§ Work request: Print exactly the lines below between the line containing "Some age groups, like" and the line containing "尽管创业公司几乎看不到有限合", counting both of those lines. Leave pictures out.

(Document images with source code)
━━━━
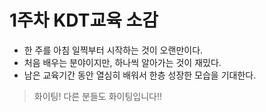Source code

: # 1주차 KDT교육 소감

- 한 주를 아침 일찍부터 시작하는 것이 오랜만이다.
- 처음 배우는 분야이지만, 하나씩 알아가는 것이 재밌다.
- 남은 교육기간 동안 열심히 배워서 한층 성장한 모습을 기대한다.
> 화이팅! 다른 분들도 화이팅입니다!!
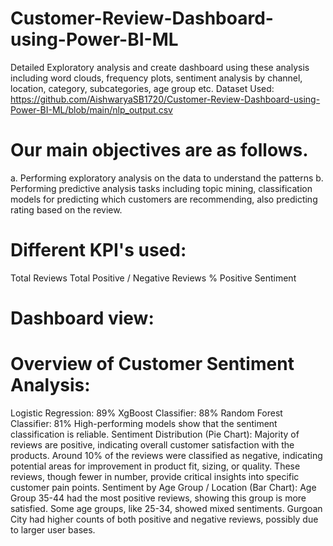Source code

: # Customer-Review-Dashboard-using-Power-BI-ML
Detailed Exploratory analysis and create dashboard using these analysis including word clouds, frequency plots, sentiment analysis by channel, location, category, subcategories, age group etc. 
Dataset Used:
https://github.com/AishwaryaSB1720/Customer-Review-Dashboard-using-Power-BI-ML/blob/main/nlp_output.csv

# Our main objectives are as follows. 
a.	Performing exploratory analysis on the data to understand the patterns 
b.	Performing predictive analysis tasks including topic mining, classification models for predicting which customers are recommending, also predicting rating based on the review. 

# Different KPI's used:
Total Reviews
Total Positive / Negative Reviews
% Positive Sentiment

# Dashboard view:


# Overview of Customer Sentiment Analysis:
Logistic Regression: 89%
XgBoost Classifier: 88%
Random Forest Classifier: 81%
High-performing models show that the sentiment classification is reliable.
Sentiment Distribution (Pie Chart):
Majority of reviews are positive, indicating overall customer satisfaction with the products.
Around 10% of the reviews were classified as negative, indicating potential areas for improvement in product fit, sizing, or quality. These reviews, though fewer in number, provide critical insights into specific customer pain points.
Sentiment by Age Group / Location (Bar Chart):
Age Group 35-44 had the most positive reviews, showing this group is more satisfied.
Some age groups, like 25-34, showed mixed sentiments.
Gurgoan City had higher counts of both positive and negative reviews, possibly due to larger user bases.

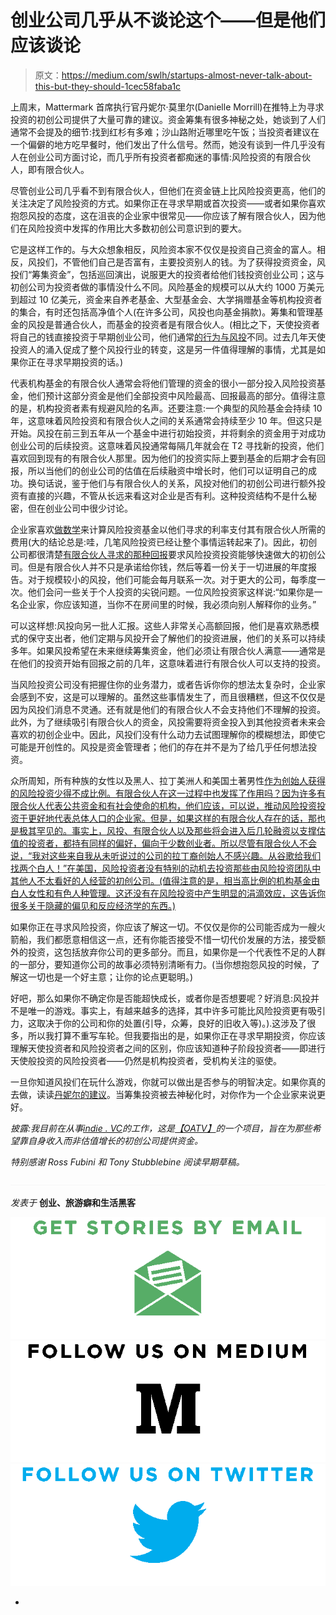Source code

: # 创业公司几乎从不谈论这个——但是他们应该谈论

> 原文：<https://medium.com/swlh/startups-almost-never-talk-about-this-but-they-should-1cec58faba1c>

上周末，Mattermark 首席执行官丹妮尔·莫里尔(Danielle Morrill)在推特上为寻求投资的初创公司提供了大量可靠的建议。资金筹集有很多神秘之处，她谈到了人们通常不会提及的细节:找到红杉有多难；沙山路附近哪里吃午饭；当投资者建议在一个偏僻的地方吃早餐时，他们发出了什么信号。然而，她没有谈到一件几乎没有人在创业公司方面讨论，而几乎所有投资者都痴迷的事情:风险投资的有限合伙人，即有限合伙人。

尽管创业公司几乎看不到有限合伙人，但他们在资金链上比风险投资更高，他们的关注决定了风险投资的方式。如果你正在寻求早期或首次投资——或者如果你喜欢抱怨风投的态度，这在沮丧的企业家中很常见——你应该了解有限合伙人，因为他们在风险投资中发挥的作用比大多数初创公司意识到的要大。

它是这样工作的。与大众想象相反，风险资本家不仅仅是投资自己资金的富人。相反，风投们，不管他们自己是否富有，主要投资别人的钱。为了获得投资资金，风投们“筹集资金”，包括巡回演出，说服更大的投资者给他们钱投资创业公司；这与初创公司为投资者做的事情没什么不同。风险基金的规模可以从大约 1000 万美元到超过 10 亿美元，资金来自养老基金、大型基金会、大学捐赠基金等机构投资者的集合，有时还包括高净值个人(在许多公司，风投也向基金捐款)。筹集和管理基金的风投是普通合伙人，而基金的投资者是有限合伙人。(相比之下，天使投资者将自己的钱直接投资于早期创业公司，他们通常[的行为与风投](http://blog.pmarca.com/2010/03/02/angels-vs-venture-capitalists-1/)不同。过去几年天使投资人的涌入促成了整个风投行业的转变，这是另一件值得理解的事情，尤其是如果你正在寻求早期投资的话。)

代表机构基金的有限合伙人通常会将他们管理的资金的很小一部分投入风险投资基金，他们预计这部分资金是他们全部投资中风险最高、回报最高的部分。值得注意的是，机构投资者素有规避风险的名声。还要注意:一个典型的风险基金会持续 10 年，这意味着风险投资和有限合伙人之间的关系通常会持续至少 10 年。但这只是开始。风投在前三到五年从一个基金中进行初始投资，并将剩余的资金用于对成功创业公司的后续投资。这意味着风投通常每隔几年就会在 T2 寻找新的投资，他们喜欢回到现有的有限合伙人那里。因为他们的投资实际上要到基金的后期才会有回报，所以当他们的创业公司的估值在后续融资中增长时，他们可以证明自己的成功。换句话说，鉴于他们与有限合伙人的关系，风投对他们的初创公司进行额外投资有直接的兴趣，不管从长远来看这对企业是否有利。这种投资结构不是什么秘密，但在创业公司中很少讨论。

企业家喜欢[做数学](http://www.saastr.com/why-vcs-need-unicorns-just-to-survive/)来计算风险投资基金以他们寻求的利率支付其有限合伙人所需的费用(大的结论总是:哇，几笔风险投资已经让整个事情运转起来了)。因此，初创公司都很清楚[有限合伙人寻求的那种回报](http://www.jmyang.com/blog/2014/6/24/30-irr-a-primer-for-first-time-entrepreneurs)要求风险投资投资能够快速做大的初创公司。但是有限合伙人并不只是承诺给你钱，然后等着一份关于一切进展的年度报告。对于规模较小的风投，他们可能会每月联系一次。对于更大的公司，每季度一次。他们会问一些关于个人投资的尖锐问题。一位风险投资家这样说:“如果你是一名企业家，你应该知道，当你不在房间里的时候，我必须向别人解释你的业务。”

可以这样想:风投向另一批人汇报。这些人非常关心高额回报，他们是喜欢熟悉模式的保守支出者，他们定期与风投开会了解他们的投资进展，他们的关系可以持续多年。如果风投希望在未来继续筹集资金，他们必须让有限合伙人满意——通常是在他们的投资开始有回报之前的几年，这意味着进行有限合伙人可以支持的投资。

当风险投资公司没有把握住你的业务潜力，或者告诉你你的想法太复杂时，企业家会感到不安，这是可以理解的。虽然这些事情发生了，而且很糟糕，但这不仅仅是因为风投们消息不灵通。还有就是他们的有限合伙人不会支持他们不理解的投资。此外，为了继续吸引有限合伙人的资金，风投需要将资金投入到其他投资者未来会喜欢的初创企业中。因此，风投们没有什么动力去试图理解你的模糊想法，即使它可能是开创性的。风投是资金管理者；他们的存在并不是为了给几乎任何想法投资。

众所周知，所有种族的女性以及黑人、拉丁美洲人和美国土著男性[作为创始人获得的风险投资少得不成比例。有限合伙人在这一过程中也发挥了作用吗？因为许多有限合伙人代表公共资金和有社会使命的机构，他们应该，可以说，推动风险投资投资于更好地代表总体人口的企业家。但是，如果这样的有限合伙人存在的话，那也是极其罕见的。事实上，风投、有限合伙人以及那些将会进入后几轮融资以支撑估值的投资者，都持有同样的偏好，偏向于少数创业者。所以尽管有限合伙人不会说，“我对这些来自我从未听说过的公司的拉丁裔创始人不感兴趣。从谷歌给我们找两个白人！”在美国，风险投资者没有特别的动机去投资那些由风险投资团队中其他人不太看好的人经营的初创公司。(值得注意的是，相当高比例的机构基金由白人女性和有色人种管理。这还没有在风险投资中产生明显的涓滴效应，这告诉你很多关于隐藏的偏见和反应经济学的东西。)](http://venturebeat.com/2015/06/09/intel-capital-will-invest-125m-in-startups-run-by-women-and-minorities/)

如果你正在寻求风险投资，你应该了解这一切。不仅仅是你的公司能否成为一艘火箭船，我们都愿意相信这一点，还有你能否接受不惜一切代价发展的方法，接受额外的投资，这包括放弃你公司的更多部分。而且，如果你是一个代表性不足的人群的一部分，要知道你公司的故事必须特别清晰有力。(当你想抱怨风投的时候，了解这一切也是一个好主意；让你的论点更聪明。)

好吧，那么如果你不确定你是否能超快成长，或者你是否想要呢？好消息:风投并不是唯一的游戏。事实上，有越来越多的选择，其中许多可能比风险投资更有吸引力，这取决于你的公司和你的处置(引导，众筹，良好的旧收入等)。).这涉及了很多，所以我打算不重写车轮。但我要指出的是，如果你正在寻求早期投资，你应该理解天使投资者和风险投资者之间的区别，你应该知道种子阶段投资者——即进行天使般投资的风险投资者——仍然是机构投资者，受机构关注的驱使。

一旦你知道风投们在玩什么游戏，你就可以做出是否参与的明智决定。如果你真的去做，读读[丹妮尔的建议](http://staringispolite.com/blog/2015/08/23/45-unconventional-tips-on-fundraising-from-danielle-morrill-of-mattermark/)。当筹集投资被去神秘化时，对你作为一个企业家来说更好。

*披露:我目前在从事*[*indie . VC*](http://indie.vc/)*的工作，这是*[*【OATV】*](http://oatv.com/)*的一个项目，旨在为那些希望靠自身收入而非估值增长的初创公司提供资金。*

*特别感谢 Ross Fubini 和 Tony Stubblebine 阅读早期草稿。*

![](img/71d955550911c61d0aef4c66a71f8e15.png)

*发表于* **创业、旅游癖和生活黑客**

[![](img/0bf7ebc25c05a1d52c6add818a95aa71.png)](http://supply.us9.list-manage.com/subscribe?u=310af6eb2240d299c7032ef6c&id=d28d8861ad)[![](img/1b4fd39dd738a88ac13336ad93f1049c.png)](https://blog.growth.supply/)[![](img/93f21657a8ed7c0f741216a91b53c713.png)](https://twitter.com/swlh_)

-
━━━━
§ Exercise solution:
Some age groups, like 25-34, showed mixed sentiments.
Gurgoan City had higher counts of both positive and negative reviews, possibly due to larger user bases.

Source code

: # 创业公司几乎从不谈论这个——但是他们应该谈论

> 原文：<https://medium.com/swlh/startups-almost-never-talk-about-this-but-they-should-1cec58faba1c>

上周末，Mattermark 首席执行官丹妮尔·莫里尔(Danielle Morrill)在推特上为寻求投资的初创公司提供了大量可靠的建议。资金筹集有很多神秘之处，她谈到了人们通常不会提及的细节:找到红杉有多难；沙山路附近哪里吃午饭；当投资者建议在一个偏僻的地方吃早餐时，他们发出了什么信号。然而，她没有谈到一件几乎没有人在创业公司方面讨论，而几乎所有投资者都痴迷的事情:风险投资的有限合伙人，即有限合伙人。

尽管创业公司几乎看不到有限合伙人，但他们在资金链上比风险投资更高，他们的关注决定了风险投资的方式。如果你正在寻求早期或首次投资——或者如果你喜欢抱怨风投的态度，这在沮丧的企业家中很常见——你应该了解有限合伙人，因为他们在风险投资中发挥的作用比大多数初创公司意识到的要大。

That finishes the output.